Rapid GATA-1-dependent displacement of GATA-2 from the –2.8-kb site. G1E-ER-GATA-1 cells were incubated for 0, 0.5, 2, 4, or 10 h with 1 μM tamoxifen. (A) Quantitative ChIP analysis was used to measure the binding of GATA-1 and -2, as well as H3 acetylation at the –2.8-kb site and at the 1S and 1G promoters. Samples were analyzed quantitatively relative to a standard curve generated from input chromatin.
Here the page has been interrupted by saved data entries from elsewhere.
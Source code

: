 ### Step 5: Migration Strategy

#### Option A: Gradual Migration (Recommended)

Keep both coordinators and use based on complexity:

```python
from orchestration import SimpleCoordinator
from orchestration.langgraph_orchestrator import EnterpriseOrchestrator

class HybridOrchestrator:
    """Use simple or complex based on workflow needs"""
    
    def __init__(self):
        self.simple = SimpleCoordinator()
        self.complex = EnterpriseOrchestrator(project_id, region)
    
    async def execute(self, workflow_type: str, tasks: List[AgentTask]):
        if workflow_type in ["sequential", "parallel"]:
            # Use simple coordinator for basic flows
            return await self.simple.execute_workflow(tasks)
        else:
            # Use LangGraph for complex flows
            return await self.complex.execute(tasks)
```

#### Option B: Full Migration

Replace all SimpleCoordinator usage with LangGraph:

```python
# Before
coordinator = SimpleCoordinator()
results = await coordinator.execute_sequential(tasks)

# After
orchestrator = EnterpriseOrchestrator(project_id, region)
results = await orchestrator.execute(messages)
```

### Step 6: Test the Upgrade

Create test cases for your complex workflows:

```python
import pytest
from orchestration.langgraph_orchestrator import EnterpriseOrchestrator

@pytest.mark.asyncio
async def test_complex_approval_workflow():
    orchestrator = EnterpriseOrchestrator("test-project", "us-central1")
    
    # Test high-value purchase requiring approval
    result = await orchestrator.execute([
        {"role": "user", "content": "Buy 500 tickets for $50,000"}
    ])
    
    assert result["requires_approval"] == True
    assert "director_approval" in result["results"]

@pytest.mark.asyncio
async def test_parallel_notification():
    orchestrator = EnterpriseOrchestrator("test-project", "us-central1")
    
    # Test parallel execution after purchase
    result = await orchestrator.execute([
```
The plots depict relative levels of binding and acetylation (means from four independent experiments). (B) RT-PCR was used to measure primary GATA-2 transcripts arising from use of the 1S promoter (Exon1S/Intron1S), the 1G promoter (Exon1G/Intron2), or both promoters (Intron2/Exon2). GAPDH mRNA was measured as a control. Relative GATA-2 primary transcript levels were normalized by the levels of GAPDH transcripts. The plots depict the mean GATA-2/GAPDH ratios from four independent experiments. (C) Time course for GATA-1-dependent reduction in GATA-2 protein levels. Whole-cell lysates isolated from the same samples as those analyzed by ChIP and RT-PCR were subjected to Western blot analysis. A representative Western blot of GATA-2 and α-tubulin is shown. (D) GATA-2 and α-tubulin levels were quantitated by means of densitometric analysis. The plot depicts GATA-2/α-tubulin ratios at various times after tamoxifen treatment. Note that GATA-2 protein levels are not reduced upon 30 min of tamoxifen treatment, despite GATA-1 binding, GATA-2 displacement, and reduced primary transcripts.